Troll or not, consciousness is not a thing.

That's the whole point of death you fool. Consciousness stops existing.

>> No.3225635

>>3225627
>Consciousness stops existing.
Prove it.

>> No.3225640

>>3225627

>>consciousness not a thing
>>but it can stop existing

hurr durr hurr durr

>> No.3225647

>>3225613
You're assuming that our consciousness is "something" on it's own, which it isn't.

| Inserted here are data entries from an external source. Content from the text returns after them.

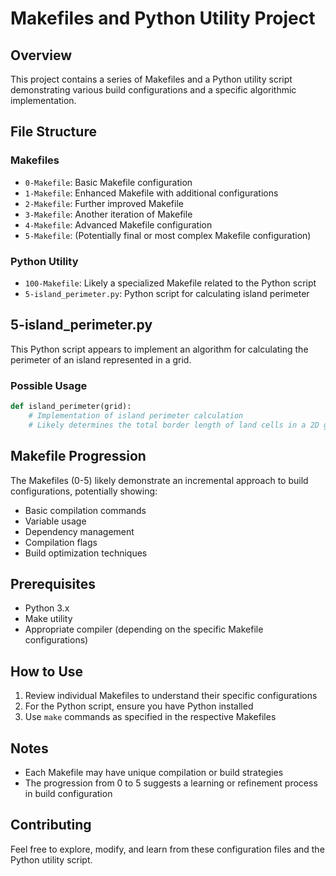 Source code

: # Makefiles and Python Utility Project

## Overview

This project contains a series of Makefiles and a Python utility script demonstrating
various build configurations and a specific algorithmic implementation.

## File Structure

### Makefiles

- `0-Makefile`: Basic Makefile configuration
- `1-Makefile`: Enhanced Makefile with additional configurations
- `2-Makefile`: Further improved Makefile
- `3-Makefile`: Another iteration of Makefile
- `4-Makefile`: Advanced Makefile configuration
- `5-Makefile`: (Potentially final or most complex Makefile configuration)

### Python Utility

- `100-Makefile`: Likely a specialized Makefile related to the Python script
- `5-island_perimeter.py`: Python script for calculating island perimeter

## 5-island_perimeter.py

This Python script appears to implement an algorithm for calculating the perimeter of an island represented in a grid.

### Possible Usage

```python
def island_perimeter(grid):
    # Implementation of island perimeter calculation
    # Likely determines the total border length of land cells in a 2D grid
```

## Makefile Progression

The Makefiles (0-5) likely demonstrate an incremental approach to build configurations, potentially showing:

- Basic compilation commands
- Variable usage
- Dependency management
- Compilation flags
- Build optimization techniques

## Prerequisites

- Python 3.x
- Make utility
- Appropriate compiler (depending on the specific Makefile configurations)

## How to Use

1. Review individual Makefiles to understand their specific configurations
2. For the Python script, ensure you have Python installed
3. Use `make` commands as specified in the respective Makefiles

## Notes

- Each Makefile may have unique compilation or build strategies
- The progression from 0 to 5 suggests a learning or refinement process in build configuration

## Contributing

Feel free to explore, modify, and learn from these configuration files and the Python utility script.
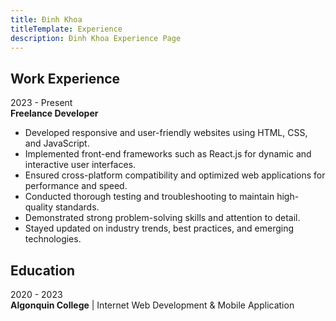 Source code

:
 ```yaml
---
title: Đinh Khoa
titleTemplate: Experience
description: Đinh Khoa Experience Page
---
```


## Work Experience

2023 - Present \
**Freelance Developer**

- Developed responsive and user-friendly websites using HTML, CSS, and JavaScript.
- Implemented front-end frameworks such as React.js for dynamic and interactive user interfaces.
- Ensured cross-platform compatibility and optimized web applications for performance and speed.
- Conducted thorough testing and troubleshooting to maintain high-quality standards.
- Demonstrated strong problem-solving skills and attention to detail.
- Stayed updated on industry trends, best practices, and emerging technologies.

## Education

2020 - 2023 \
**Algonquin College** | Internet Web Development & Mobile Application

It's an _effect_ of the physical processes in the brain.

>> No.3225649

>>3225626

>implying there are only atheists and religionfags and that either give a shit about your unsupported claims

>> No.3225652

>>3225635
>>3225640

So, you guys are saying that my mind, which is dependent on biological processes that completely stop at the time of death, continues to create a consciousness for me even after all biological processes have stopped?

Now please, tell me, where is the logic in this?

>> No.3225664

>>3225652

By mind I mean brain, from which all of consciousness arises, or do you disagree with that as well?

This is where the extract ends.